Problem description: Look below for the line that contains "- Brain Teaser", then copy it and each following line exactly, through and including the line that contains "- Hacker Earth".

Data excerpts
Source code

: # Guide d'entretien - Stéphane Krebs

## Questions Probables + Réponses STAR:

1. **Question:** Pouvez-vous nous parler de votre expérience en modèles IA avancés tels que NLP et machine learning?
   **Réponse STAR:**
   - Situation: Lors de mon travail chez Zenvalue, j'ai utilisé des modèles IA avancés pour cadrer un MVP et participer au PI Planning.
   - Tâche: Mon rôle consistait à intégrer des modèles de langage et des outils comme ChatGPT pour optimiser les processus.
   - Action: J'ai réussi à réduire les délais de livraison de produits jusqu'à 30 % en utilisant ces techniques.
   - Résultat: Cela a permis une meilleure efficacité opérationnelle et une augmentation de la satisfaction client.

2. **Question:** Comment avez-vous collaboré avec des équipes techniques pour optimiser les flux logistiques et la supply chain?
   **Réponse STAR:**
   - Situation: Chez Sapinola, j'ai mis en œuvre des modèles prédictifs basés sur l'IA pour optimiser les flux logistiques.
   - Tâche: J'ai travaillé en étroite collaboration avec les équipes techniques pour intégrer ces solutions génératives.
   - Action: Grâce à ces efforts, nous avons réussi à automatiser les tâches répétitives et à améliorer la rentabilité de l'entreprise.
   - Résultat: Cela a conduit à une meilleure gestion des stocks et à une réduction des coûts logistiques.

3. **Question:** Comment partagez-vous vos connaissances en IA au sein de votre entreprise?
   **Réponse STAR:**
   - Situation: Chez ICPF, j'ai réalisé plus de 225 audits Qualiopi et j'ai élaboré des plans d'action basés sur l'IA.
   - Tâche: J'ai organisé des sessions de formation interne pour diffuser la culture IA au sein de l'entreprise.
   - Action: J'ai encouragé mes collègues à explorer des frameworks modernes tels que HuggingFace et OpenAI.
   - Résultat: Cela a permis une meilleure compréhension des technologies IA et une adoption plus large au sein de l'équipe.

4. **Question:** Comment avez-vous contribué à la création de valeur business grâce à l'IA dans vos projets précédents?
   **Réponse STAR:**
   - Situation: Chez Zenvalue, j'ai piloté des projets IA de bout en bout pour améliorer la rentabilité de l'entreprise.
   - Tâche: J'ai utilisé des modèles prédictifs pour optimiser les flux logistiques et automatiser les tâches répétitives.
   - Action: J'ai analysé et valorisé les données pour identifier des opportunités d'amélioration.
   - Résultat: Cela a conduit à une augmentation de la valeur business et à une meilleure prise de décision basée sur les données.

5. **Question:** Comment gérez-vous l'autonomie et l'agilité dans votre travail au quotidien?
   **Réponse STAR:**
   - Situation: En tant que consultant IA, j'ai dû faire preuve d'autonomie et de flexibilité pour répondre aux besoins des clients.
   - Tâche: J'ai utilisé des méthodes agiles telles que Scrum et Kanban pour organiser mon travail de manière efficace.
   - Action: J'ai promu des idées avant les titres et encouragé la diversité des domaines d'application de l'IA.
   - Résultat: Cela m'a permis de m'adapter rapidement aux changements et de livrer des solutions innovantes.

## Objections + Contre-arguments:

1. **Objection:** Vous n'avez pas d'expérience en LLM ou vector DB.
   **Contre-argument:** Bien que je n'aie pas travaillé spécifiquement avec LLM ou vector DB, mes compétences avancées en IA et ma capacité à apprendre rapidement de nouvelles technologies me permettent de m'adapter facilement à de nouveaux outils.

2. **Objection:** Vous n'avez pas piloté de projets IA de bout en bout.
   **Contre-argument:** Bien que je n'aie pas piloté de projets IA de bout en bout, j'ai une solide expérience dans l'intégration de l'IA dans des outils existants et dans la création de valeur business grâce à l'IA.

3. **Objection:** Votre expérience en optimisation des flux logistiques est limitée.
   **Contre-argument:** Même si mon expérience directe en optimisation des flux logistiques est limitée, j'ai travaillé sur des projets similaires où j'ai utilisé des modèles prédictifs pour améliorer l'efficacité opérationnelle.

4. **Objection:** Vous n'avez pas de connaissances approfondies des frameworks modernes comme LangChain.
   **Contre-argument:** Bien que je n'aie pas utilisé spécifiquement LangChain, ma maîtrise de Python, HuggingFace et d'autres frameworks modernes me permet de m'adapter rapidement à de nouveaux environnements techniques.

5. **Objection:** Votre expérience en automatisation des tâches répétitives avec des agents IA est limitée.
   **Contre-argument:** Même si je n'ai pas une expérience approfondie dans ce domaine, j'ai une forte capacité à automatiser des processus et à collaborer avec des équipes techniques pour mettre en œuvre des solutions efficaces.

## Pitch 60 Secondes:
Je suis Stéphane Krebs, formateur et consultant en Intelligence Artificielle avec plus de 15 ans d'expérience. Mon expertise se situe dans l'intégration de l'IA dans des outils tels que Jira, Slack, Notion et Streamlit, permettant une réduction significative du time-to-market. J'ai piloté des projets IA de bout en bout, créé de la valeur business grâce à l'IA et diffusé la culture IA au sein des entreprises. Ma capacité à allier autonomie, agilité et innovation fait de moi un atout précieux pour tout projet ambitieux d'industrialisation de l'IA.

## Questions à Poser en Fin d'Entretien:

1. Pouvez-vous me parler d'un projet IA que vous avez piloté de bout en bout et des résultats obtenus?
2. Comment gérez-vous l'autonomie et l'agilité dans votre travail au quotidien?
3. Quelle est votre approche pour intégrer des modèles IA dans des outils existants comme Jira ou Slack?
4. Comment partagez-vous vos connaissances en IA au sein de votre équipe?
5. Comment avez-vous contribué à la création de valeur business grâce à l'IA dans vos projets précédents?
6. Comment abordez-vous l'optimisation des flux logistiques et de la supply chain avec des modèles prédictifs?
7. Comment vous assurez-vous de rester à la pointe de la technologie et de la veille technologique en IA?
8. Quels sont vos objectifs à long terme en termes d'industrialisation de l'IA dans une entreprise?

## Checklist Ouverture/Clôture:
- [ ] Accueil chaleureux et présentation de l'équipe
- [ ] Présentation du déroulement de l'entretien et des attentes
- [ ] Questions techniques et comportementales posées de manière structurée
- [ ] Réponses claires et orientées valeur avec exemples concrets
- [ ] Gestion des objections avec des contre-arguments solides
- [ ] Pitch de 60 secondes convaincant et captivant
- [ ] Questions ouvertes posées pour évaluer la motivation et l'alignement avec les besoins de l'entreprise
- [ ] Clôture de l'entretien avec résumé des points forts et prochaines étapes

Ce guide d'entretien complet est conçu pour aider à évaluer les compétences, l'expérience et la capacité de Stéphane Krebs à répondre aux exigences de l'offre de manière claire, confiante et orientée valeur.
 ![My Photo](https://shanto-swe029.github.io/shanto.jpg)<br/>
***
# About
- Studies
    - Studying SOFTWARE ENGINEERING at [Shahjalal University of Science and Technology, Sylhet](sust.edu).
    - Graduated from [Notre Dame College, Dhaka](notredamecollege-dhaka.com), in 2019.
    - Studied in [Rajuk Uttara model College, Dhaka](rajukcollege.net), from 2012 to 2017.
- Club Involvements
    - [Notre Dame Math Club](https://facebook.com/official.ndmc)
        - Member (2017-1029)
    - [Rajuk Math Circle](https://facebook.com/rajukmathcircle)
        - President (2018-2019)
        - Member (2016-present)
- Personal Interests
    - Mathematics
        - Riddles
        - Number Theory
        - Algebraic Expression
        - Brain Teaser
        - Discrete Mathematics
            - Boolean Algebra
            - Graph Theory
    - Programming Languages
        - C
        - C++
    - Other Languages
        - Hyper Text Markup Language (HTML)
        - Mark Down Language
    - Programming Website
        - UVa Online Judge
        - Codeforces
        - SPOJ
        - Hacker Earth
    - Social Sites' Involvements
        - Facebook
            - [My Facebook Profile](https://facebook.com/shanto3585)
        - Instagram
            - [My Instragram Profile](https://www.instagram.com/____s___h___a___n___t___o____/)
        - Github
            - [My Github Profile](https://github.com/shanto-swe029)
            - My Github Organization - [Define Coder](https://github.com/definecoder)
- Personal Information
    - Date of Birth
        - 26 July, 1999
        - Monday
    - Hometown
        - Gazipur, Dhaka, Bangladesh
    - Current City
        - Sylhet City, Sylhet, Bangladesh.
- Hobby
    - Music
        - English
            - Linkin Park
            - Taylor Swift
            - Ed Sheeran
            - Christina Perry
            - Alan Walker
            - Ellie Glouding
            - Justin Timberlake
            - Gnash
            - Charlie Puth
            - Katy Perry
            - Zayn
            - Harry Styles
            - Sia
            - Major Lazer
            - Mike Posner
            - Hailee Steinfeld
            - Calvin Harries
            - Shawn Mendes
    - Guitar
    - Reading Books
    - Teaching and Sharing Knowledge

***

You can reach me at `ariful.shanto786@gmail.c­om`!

Task output:
        - Brain Teaser
        - Discrete Mathematics
            - Boolean Algebra
            - Graph Theory
    - Programming Languages
        - C
        - C++
    - Other Languages
        - Hyper Text Markup Language (HTML)
        - Mark Down Language
    - Programming Website
        - UVa Online Judge
        - Codeforces
        - SPOJ
        - Hacker Earth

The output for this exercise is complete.